== Given records

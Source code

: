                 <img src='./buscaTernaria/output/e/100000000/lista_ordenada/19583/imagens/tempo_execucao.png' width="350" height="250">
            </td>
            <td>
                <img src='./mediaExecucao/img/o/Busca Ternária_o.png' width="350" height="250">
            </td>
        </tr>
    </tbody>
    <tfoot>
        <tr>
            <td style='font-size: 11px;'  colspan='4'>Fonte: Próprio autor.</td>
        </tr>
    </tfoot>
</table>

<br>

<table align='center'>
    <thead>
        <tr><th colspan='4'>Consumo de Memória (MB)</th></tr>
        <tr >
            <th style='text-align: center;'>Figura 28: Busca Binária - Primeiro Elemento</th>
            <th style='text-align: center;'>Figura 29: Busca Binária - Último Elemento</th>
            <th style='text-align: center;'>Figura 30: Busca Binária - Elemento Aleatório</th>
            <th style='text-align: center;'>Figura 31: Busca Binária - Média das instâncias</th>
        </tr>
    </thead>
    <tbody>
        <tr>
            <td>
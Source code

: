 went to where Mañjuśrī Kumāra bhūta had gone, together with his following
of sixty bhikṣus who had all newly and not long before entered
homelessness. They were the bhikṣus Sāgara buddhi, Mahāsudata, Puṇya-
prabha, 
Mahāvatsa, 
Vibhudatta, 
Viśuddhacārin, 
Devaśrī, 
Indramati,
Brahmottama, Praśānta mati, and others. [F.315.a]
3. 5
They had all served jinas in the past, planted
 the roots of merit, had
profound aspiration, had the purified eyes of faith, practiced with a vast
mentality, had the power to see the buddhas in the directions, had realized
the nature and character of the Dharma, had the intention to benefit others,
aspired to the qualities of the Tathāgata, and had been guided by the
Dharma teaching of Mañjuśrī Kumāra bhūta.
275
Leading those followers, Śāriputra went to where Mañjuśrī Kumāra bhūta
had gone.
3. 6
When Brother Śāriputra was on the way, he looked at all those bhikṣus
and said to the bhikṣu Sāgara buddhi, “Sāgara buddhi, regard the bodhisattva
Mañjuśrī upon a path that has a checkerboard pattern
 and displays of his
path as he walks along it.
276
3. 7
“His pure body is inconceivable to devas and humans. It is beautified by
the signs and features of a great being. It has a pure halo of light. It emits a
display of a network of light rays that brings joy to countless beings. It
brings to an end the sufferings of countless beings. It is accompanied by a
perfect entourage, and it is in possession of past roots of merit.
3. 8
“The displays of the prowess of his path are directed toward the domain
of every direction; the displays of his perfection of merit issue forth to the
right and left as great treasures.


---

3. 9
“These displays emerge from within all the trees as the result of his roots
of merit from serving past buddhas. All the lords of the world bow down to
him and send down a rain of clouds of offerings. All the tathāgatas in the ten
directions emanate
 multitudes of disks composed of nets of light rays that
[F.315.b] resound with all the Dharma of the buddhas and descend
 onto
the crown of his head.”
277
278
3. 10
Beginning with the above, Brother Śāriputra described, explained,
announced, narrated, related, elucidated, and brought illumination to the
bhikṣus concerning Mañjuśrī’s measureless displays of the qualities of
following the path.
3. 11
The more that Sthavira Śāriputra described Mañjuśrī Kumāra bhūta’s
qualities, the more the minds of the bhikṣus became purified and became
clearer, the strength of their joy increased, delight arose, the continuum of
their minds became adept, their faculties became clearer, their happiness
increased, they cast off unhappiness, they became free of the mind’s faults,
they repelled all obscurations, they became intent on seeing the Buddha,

====

Instructions to follow
Could you copy each line from the listing that has the word "Kumāra" in it?

Exercise answer
: went to where Mañjuśrī Kumāra bhūta had gone, together with his following
Dharma teaching of Mañjuśrī Kumāra bhūta.
Leading those followers, Śāriputra went to where Mañjuśrī Kumāra bhūta
The more that Sthavira Śāriputra described Mañjuśrī Kumāra bhūta’s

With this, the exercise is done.